Task to carry out
For each line of the data below, copy it if it holds the word "peut".

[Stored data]
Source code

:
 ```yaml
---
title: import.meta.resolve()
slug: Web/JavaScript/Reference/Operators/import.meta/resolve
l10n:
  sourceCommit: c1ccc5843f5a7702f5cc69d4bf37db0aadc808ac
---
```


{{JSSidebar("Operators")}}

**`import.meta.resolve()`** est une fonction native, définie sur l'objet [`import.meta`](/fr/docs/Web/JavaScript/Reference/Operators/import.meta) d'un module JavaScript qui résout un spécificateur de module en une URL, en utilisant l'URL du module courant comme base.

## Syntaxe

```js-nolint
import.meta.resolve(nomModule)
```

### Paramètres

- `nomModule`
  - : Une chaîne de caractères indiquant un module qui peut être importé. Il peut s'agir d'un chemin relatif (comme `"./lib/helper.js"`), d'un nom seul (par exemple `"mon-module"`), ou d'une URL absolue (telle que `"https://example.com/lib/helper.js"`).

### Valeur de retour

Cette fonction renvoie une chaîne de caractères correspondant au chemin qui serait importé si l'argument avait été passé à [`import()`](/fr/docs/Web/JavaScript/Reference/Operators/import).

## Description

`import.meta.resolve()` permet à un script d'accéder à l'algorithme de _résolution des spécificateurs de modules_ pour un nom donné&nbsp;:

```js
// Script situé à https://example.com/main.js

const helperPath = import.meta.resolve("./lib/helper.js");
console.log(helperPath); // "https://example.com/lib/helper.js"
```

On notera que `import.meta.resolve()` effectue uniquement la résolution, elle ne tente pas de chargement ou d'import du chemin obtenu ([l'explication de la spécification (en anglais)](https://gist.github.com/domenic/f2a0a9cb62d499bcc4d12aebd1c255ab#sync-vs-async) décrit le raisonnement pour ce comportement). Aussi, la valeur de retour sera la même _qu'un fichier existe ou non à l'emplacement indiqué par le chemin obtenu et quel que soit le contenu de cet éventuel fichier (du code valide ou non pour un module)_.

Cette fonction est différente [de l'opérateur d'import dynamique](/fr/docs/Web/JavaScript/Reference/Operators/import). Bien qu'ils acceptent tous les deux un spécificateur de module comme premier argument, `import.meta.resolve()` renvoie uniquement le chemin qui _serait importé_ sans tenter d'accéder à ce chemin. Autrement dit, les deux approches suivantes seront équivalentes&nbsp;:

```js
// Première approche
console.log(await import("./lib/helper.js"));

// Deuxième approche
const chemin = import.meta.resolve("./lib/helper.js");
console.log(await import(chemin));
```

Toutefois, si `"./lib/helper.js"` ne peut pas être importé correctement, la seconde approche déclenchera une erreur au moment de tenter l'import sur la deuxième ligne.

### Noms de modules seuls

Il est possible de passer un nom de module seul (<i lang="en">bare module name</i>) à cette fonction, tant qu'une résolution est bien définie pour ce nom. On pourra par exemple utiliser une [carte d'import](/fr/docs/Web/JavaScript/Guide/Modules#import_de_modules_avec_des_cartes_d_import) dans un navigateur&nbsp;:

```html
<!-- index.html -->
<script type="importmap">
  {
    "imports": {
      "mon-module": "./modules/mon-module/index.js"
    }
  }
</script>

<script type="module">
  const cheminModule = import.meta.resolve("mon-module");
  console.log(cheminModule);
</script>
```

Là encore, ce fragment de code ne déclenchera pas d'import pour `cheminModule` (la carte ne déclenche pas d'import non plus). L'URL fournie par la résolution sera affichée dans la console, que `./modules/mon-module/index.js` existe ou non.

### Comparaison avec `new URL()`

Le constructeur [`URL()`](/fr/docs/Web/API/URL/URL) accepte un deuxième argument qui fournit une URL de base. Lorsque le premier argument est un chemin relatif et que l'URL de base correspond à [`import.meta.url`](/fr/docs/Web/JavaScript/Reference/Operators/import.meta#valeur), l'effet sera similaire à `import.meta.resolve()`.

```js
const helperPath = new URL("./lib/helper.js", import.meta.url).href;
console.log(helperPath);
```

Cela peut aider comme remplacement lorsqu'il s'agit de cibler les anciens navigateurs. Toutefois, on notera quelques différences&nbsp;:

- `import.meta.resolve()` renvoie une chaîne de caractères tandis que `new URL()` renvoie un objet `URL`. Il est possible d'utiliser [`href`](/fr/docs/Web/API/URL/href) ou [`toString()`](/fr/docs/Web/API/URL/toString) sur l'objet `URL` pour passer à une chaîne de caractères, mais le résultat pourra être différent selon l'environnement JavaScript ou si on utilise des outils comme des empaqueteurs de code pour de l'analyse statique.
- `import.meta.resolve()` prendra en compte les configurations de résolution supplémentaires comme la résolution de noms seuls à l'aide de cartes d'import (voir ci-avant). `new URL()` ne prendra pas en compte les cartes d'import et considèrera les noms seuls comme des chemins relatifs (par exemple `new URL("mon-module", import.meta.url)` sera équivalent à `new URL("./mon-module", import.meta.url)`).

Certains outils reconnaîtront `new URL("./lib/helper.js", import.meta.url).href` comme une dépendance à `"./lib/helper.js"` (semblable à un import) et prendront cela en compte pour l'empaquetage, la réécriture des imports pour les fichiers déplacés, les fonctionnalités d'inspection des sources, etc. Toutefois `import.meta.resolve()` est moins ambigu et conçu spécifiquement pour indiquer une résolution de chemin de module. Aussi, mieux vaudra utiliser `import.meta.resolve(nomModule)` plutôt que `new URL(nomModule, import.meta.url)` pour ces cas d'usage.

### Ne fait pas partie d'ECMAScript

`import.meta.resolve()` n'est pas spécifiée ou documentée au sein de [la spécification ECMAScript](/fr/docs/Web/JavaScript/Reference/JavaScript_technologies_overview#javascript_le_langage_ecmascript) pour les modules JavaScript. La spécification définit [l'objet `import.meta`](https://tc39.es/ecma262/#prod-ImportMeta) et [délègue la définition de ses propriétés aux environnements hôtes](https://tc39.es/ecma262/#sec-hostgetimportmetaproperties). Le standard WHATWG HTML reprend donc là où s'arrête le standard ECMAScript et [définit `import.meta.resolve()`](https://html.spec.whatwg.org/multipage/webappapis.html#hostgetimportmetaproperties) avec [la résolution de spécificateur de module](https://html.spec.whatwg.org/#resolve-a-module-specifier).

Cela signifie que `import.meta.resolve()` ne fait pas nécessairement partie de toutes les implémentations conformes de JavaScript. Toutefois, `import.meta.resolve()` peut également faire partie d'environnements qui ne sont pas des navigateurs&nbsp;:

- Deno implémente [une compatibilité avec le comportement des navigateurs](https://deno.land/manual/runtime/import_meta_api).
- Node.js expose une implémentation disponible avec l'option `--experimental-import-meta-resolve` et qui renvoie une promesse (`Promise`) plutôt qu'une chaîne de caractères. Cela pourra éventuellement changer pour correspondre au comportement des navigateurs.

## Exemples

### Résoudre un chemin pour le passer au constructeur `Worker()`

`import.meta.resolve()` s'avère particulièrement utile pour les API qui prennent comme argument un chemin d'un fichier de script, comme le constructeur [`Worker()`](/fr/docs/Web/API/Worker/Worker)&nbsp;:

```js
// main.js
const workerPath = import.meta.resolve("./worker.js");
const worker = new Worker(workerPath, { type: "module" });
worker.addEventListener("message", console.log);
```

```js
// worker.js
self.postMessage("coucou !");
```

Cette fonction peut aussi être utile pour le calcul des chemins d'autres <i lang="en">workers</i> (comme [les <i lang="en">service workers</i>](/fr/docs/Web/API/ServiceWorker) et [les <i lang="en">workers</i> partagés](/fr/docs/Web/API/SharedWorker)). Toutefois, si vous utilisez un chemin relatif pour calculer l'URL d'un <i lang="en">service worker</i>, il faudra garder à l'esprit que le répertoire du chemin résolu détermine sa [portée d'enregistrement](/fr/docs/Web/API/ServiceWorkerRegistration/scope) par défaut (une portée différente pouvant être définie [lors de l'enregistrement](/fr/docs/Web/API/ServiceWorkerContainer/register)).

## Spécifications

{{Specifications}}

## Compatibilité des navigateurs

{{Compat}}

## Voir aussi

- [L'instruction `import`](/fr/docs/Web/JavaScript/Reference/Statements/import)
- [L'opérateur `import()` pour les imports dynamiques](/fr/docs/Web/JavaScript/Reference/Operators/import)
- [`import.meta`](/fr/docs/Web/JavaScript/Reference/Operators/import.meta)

Your response
  - : Une chaîne de caractères indiquant un module qui peut être importé. Il peut s'agir d'un chemin relatif (comme `"./lib/helper.js"`), d'un nom seul (par exemple `"mon-module"`), ou d'une URL absolue (telle que `"https://example.com/lib/helper.js"`).
Toutefois, si `"./lib/helper.js"` ne peut pas être importé correctement, la seconde approche déclenchera une erreur au moment de tenter l'import sur la deuxième ligne.
Cela peut aider comme remplacement lorsqu'il s'agit de cibler les anciens navigateurs. Toutefois, on notera quelques différences&nbsp;:
Cela signifie que `import.meta.resolve()` ne fait pas nécessairement partie de toutes les implémentations conformes de JavaScript. Toutefois, `import.meta.resolve()` peut également faire partie d'environnements qui ne sont pas des navigateurs&nbsp;:
Cette fonction peut aussi être utile pour le calcul des chemins d'autres <i lang="en">workers</i> (comme [les <i lang="en">service workers</i>](/fr/docs/Web/API/ServiceWorker) et [les <i lang="en">workers</i> partagés](/fr/docs/Web/API/SharedWorker)). Toutefois, si vous utilisez un chemin relatif pour calculer l'URL d'un <i lang="en">service worker</i>, il faudra garder à l'esprit que le répertoire du chemin résolu détermine sa [portée d'enregistrement](/fr/docs/Web/API/ServiceWorkerRegistration/scope) par défaut (une portée différente pouvant être définie [lors de l'enregistrement](/fr/docs/Web/API/ServiceWorkerContainer/register)).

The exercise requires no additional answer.